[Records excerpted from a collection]
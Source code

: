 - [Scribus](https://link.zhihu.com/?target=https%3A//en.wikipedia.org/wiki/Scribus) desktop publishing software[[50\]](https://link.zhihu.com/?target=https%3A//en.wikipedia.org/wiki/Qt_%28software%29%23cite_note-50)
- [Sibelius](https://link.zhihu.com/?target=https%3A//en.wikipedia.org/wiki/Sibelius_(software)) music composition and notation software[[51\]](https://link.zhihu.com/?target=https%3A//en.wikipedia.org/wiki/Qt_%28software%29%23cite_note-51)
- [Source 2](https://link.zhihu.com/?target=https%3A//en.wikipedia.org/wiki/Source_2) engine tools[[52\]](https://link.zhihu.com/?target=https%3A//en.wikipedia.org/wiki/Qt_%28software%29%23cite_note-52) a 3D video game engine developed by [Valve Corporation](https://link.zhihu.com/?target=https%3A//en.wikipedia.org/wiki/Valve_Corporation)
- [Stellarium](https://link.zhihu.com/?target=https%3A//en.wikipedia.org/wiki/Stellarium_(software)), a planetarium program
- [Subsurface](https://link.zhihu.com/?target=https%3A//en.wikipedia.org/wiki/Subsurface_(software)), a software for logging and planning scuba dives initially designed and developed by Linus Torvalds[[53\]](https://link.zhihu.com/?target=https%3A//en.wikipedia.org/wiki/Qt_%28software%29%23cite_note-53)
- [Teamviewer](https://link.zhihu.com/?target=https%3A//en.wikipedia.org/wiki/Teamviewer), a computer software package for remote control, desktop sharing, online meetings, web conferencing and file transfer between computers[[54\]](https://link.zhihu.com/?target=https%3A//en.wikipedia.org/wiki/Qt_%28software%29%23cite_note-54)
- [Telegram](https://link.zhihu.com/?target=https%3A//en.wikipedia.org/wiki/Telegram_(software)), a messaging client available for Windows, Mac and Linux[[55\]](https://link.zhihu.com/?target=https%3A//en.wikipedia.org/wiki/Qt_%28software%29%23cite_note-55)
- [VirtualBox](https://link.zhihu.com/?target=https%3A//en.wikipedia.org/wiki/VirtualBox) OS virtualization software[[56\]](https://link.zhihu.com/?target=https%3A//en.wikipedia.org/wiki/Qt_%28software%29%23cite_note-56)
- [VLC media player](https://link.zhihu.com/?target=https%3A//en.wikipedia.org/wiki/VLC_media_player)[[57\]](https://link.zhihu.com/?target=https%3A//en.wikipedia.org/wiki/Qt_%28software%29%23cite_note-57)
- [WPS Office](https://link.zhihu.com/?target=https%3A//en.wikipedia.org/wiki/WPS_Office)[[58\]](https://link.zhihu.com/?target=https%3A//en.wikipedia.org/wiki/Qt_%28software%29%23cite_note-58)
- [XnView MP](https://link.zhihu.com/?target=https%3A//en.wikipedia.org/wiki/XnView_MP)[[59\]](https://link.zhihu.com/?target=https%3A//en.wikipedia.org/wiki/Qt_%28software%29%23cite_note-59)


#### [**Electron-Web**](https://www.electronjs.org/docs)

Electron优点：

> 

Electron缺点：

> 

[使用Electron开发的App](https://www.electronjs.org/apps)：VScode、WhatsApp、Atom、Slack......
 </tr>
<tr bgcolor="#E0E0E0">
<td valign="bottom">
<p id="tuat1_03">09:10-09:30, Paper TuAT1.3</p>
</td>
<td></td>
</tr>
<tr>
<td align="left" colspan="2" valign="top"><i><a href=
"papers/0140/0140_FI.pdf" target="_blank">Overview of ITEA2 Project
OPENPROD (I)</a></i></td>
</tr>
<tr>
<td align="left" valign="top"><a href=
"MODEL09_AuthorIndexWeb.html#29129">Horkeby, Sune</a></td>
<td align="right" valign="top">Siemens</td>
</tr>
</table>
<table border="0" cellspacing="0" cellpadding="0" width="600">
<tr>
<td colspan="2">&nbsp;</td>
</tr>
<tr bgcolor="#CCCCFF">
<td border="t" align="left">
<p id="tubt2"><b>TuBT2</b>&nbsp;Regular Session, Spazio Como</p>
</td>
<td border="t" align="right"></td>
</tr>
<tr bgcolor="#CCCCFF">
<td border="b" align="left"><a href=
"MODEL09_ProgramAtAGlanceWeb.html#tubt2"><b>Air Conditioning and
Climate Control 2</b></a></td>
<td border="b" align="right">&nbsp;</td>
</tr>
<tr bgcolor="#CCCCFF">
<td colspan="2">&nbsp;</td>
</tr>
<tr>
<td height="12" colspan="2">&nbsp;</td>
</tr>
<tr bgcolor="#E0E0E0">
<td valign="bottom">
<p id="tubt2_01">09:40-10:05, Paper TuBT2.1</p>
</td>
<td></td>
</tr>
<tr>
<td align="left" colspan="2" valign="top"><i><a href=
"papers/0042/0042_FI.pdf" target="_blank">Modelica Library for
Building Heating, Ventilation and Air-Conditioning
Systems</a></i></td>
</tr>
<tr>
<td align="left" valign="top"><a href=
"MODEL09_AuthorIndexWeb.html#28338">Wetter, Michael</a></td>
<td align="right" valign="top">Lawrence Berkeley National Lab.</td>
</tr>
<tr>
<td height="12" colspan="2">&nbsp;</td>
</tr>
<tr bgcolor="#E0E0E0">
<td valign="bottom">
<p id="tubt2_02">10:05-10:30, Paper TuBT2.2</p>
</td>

> _Your goal_
Which lines of the data include the string "border"? Copy each of them.

> _Solution to the problem_
<table border="0" cellspacing="0" cellpadding="0" width="600">
<td border="t" align="left">
<td border="t" align="right"></td>
<td border="b" align="left"><a href=
<td border="b" align="right">&nbsp;</td>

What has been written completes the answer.